I'd like to improve on @Fred Foo answer, by providing a modified version of his script, which differs in that it does not store the files and directories in the repository as a side effect of computing their hashes: http://pastebin.com/BSNGqsqC
Unfortunately I am not aware of any way to force git mktree
to not create a tree object in the repository, so the code has to generate a binary representation of the tree and pass it to git hash-object -t tree
.
This script is based also on answers from What is the internal format of a git tree object?

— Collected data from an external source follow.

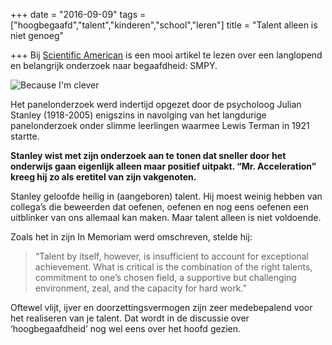 +++
date = "2016-09-09"
tags = ["hoogbegaafd","talent","kinderen","school","leren"]
title = "Talent alleen is niet genoeg"

+++
Bij [Scientific American](http://www.scientificamerican.com/article/how-to-raise-a-genius-lessons-from-a-45-year-study-of-supersmart-children/) is een mooi artikel te lezen over een langlopend en belangrijk onderzoek naar begaafdheid: SMPY.

![Because I'm clever](/img/tumblr_n9tsq2q5jV1tq4of6o1_500.gif)

Het panelonderzoek werd indertijd opgezet door de psycholoog Julian Stanley (1918-2005) enigszins in navolging van het langdurige panelonderzoek onder slimme leerlingen waarmee Lewis Terman in 1921 startte.

**Stanley wist met zijn onderzoek aan te tonen dat sneller door het onderwijs gaan eigenlijk alleen maar positief uitpakt. “Mr. Acceleration” kreeg hij zo als eretitel van zijn vakgenoten.**

Stanley geloofde heilig in (aangeboren) talent. Hij moest weinig hebben van collega’s die beweerden dat oefenen, oefenen en nog eens oefenen een uitblinker van ons allemaal kan maken. Maar talent alleen is niet voldoende.

Zoals het in zijn In Memoriam werd omschreven, stelde hij:

> “Talent by itself, however, is insufficient to account for exceptional achievement. What is critical is the combination of the right talents, commitment to one’s chosen field, a supportive but challenging environment, zeal, and the capacity for hard work.”

Oftewel vlijt, ijver en doorzettingsvermogen zijn zeer medebepalend voor het realiseren van je talent. Dat wordt in de discussie over ‘hoogbegaafdheid’ nog wel eens over het hoofd gezien.
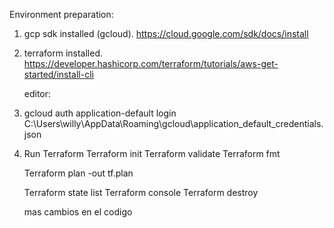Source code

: Environment preparation:
1. gcp sdk installed (gcloud).
    https://cloud.google.com/sdk/docs/install

2. terraform installed.
    https://developer.hashicorp.com/terraform/tutorials/aws-get-started/install-cli
    
    editor: 
3. gcloud auth application-default login
   C:\Users\willy\AppData\Roaming\gcloud\application_default_credentials.json

4. Run Terraform
    Terraform init
        Terraform validate
        Terraform fmt
    
    Terraform plan -out tf.plan
    
    Terraform state list
    Terraform console
    Terraform destroy
    
    mas cambios en el codigo
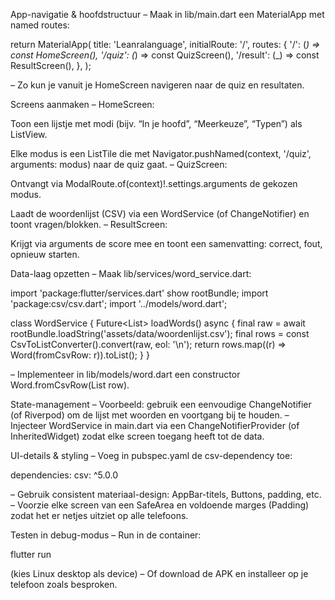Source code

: App-navigatie & hoofdstructuur
– Maak in lib/main.dart een MaterialApp met named routes:

return MaterialApp(
  title: 'Leanralanguage',
  initialRoute: '/',
  routes: {
    '/': (_) => const HomeScreen(),
    '/quiz': (_) => const QuizScreen(),
    '/result': (_) => const ResultScreen(),
  },
);


– Zo kun je vanuit je HomeScreen navigeren naar de quiz en resultaten.

Screens aanmaken
– HomeScreen:

Toon een lijstje met modi (bijv. “In je hoofd”, “Meerkeuze”, “Typen”) als ListView.

Elke modus is een ListTile die met Navigator.pushNamed(context, '/quiz', arguments: modus) naar de quiz gaat.
– QuizScreen:

Ontvangt via ModalRoute.of(context)!.settings.arguments de gekozen modus.

Laadt de woordenlijst (CSV) via een WordService (of ChangeNotifier) en toont vragen/blokken.
– ResultScreen:

Krijgt via arguments de score mee en toont een samenvatting: correct, fout, opnieuw starten.

Data-laag opzetten
– Maak lib/services/word_service.dart:

import 'package:flutter/services.dart' show rootBundle;
import 'package:csv/csv.dart';
import '../models/word.dart';

class WordService {
  Future<List<Word>> loadWords() async {
    final raw = await rootBundle.loadString('assets/data/woordenlijst.csv');
    final rows = const CsvToListConverter().convert(raw, eol: '\n');
    return rows.map((r) => Word(fromCsvRow: r)).toList();
  }
}


– Implementeer in lib/models/word.dart een constructor Word.fromCsvRow(List<dynamic> row).

State-management
– Voorbeeld: gebruik een eenvoudige ChangeNotifier (of Riverpod) om de lijst met woorden en voortgang bij te houden.
– Injecteer WordService in main.dart via een ChangeNotifierProvider (of InheritedWidget) zodat elke screen toegang heeft tot de data.

UI-details & styling
– Voeg in pubspec.yaml de csv-dependency toe:

dependencies:
  csv: ^5.0.0


– Gebruik consistent materiaal-design: AppBar-titels, Buttons, padding, etc.
– Voorzie elke screen van een SafeArea en voldoende marges (Padding) zodat het er netjes uitziet op alle telefoons.

Testen in debug-modus
– Run in de container:

flutter run


(kies Linux desktop als device)
– Of download de APK en installeer op je telefoon zoals besproken.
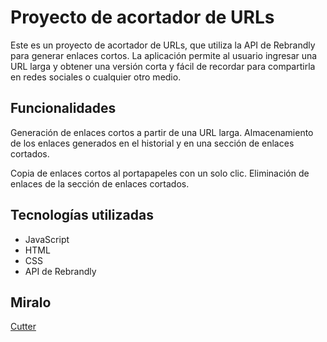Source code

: # Proyecto de acortador de URLs

Este es un proyecto de acortador de URLs, que utiliza la API de Rebrandly para generar enlaces cortos. La aplicación permite al usuario ingresar una URL larga y obtener una versión corta y fácil de recordar para compartirla en redes sociales o cualquier otro medio.

## Funcionalidades

Generación de enlaces cortos a partir de una URL larga.
Almacenamiento de los enlaces generados en el historial y en una sección de enlaces cortados.

Copia de enlaces cortos al portapapeles con un solo clic.
Eliminación de enlaces de la sección de enlaces cortados.

## Tecnologías utilizadas

- JavaScript
- HTML
- CSS
- API de Rebrandly

## Miralo

[Cutter](https://pablo1591moreno.github.io/urlCutter/)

The general idea is to use git hash-object -- data.txt
to get hash of a file, and to use git hash-object --stdin -t tree < TreeDescription
for a directory, where:
- TreeDescription is a concatenation of
"mode name\0hash"
mode
is "100644"
for files, and "40000"
for directories (note the lack of leading zero in case of directory)
mode
and name
are separated by a single space,
name
and hash
are separated by a single byte \0
hash
is a 20-bytes long binary representation of object hash
- entries are sorted by
name
, which seems not entirely necessary to create a tree object, but helps to determine if two directories are equivalent by comparing their hashes - unfortunately I am not aware which sorting algorithm should be used here (in particular: what to do in case of non-ascii characters)
Also note that this binary format differs a little bit from the way a tree object is stored in the repository in that it lacks the "tree SIZE\0"
header.
Obviously you have to compute this bottom-up, starting from deepest files, as you need hashes of all children before computing the hash of a parent.